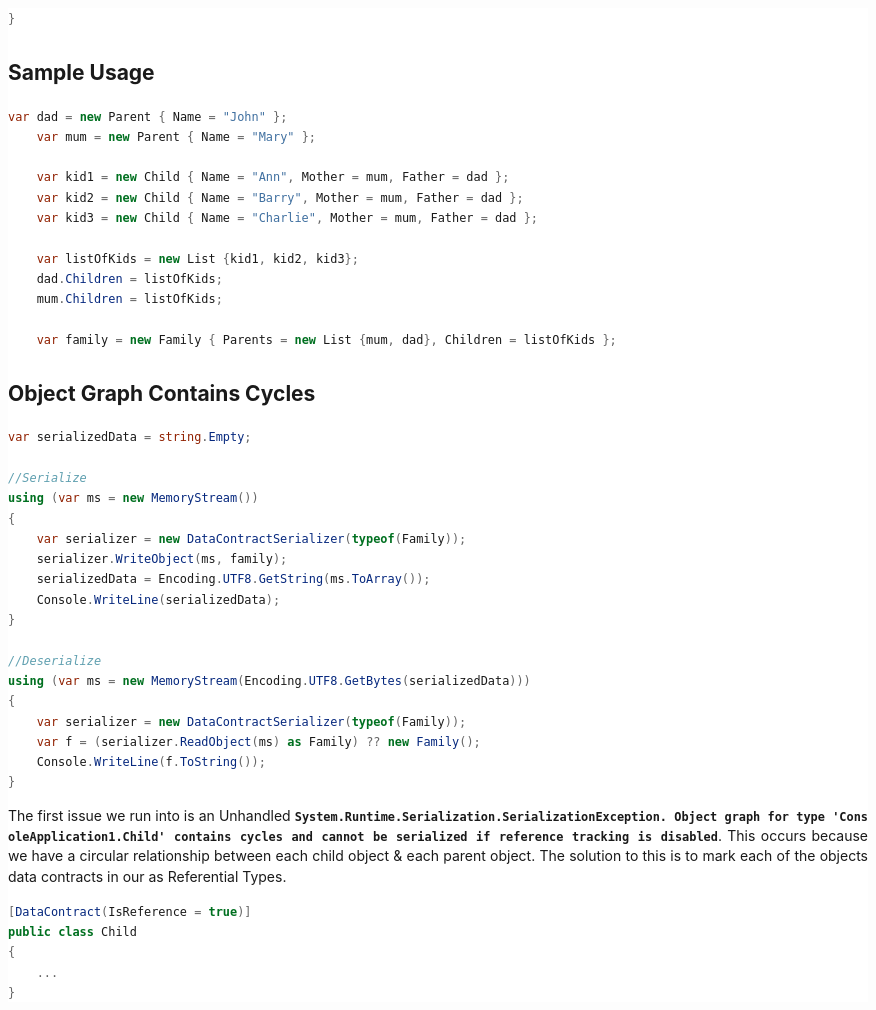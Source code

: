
 ```csharp
}
```

<h2 style="text-align: justify;">Sample Usage</h2>

```csharp
var dad = new Parent { Name = "John" };
    var mum = new Parent { Name = "Mary" };

    var kid1 = new Child { Name = "Ann", Mother = mum, Father = dad };
    var kid2 = new Child { Name = "Barry", Mother = mum, Father = dad };
    var kid3 = new Child { Name = "Charlie", Mother = mum, Father = dad };

    var listOfKids = new List {kid1, kid2, kid3};
    dad.Children = listOfKids;
    mum.Children = listOfKids;

    var family = new Family { Parents = new List {mum, dad}, Children = listOfKids };
```

<h2 style="text-align: justify;">Object Graph Contains Cycles</h2>

```csharp
var serializedData = string.Empty;

//Serialize
using (var ms = new MemoryStream())
{
    var serializer = new DataContractSerializer(typeof(Family));
    serializer.WriteObject(ms, family);
    serializedData = Encoding.UTF8.GetString(ms.ToArray());
    Console.WriteLine(serializedData);
}

//Deserialize
using (var ms = new MemoryStream(Encoding.UTF8.GetBytes(serializedData)))
{
    var serializer = new DataContractSerializer(typeof(Family));
    var f = (serializer.ReadObject(ms) as Family) ?? new Family();
    Console.WriteLine(f.ToString());
}
```

<p style="text-align: justify;">The first issue we run into is an Unhandled <strong><code>System.Runtime.Serialization.SerializationException. Object graph for type 'ConsoleApplication1.Child' contains cycles and cannot be serialized if reference tracking is disabled</code></strong>. This occurs because we have a circular relationship between each child object &amp; each parent object. The solution to this is to mark each of the objects data contracts in our as Referential Types.</p>

```csharp
[DataContract(IsReference = true)]
public class Child
{
    ...
}
```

Instructions for the task
Examine the records above and give the number of lines in which the string "serializedData" appears, with no other words.

Solution to this problem
4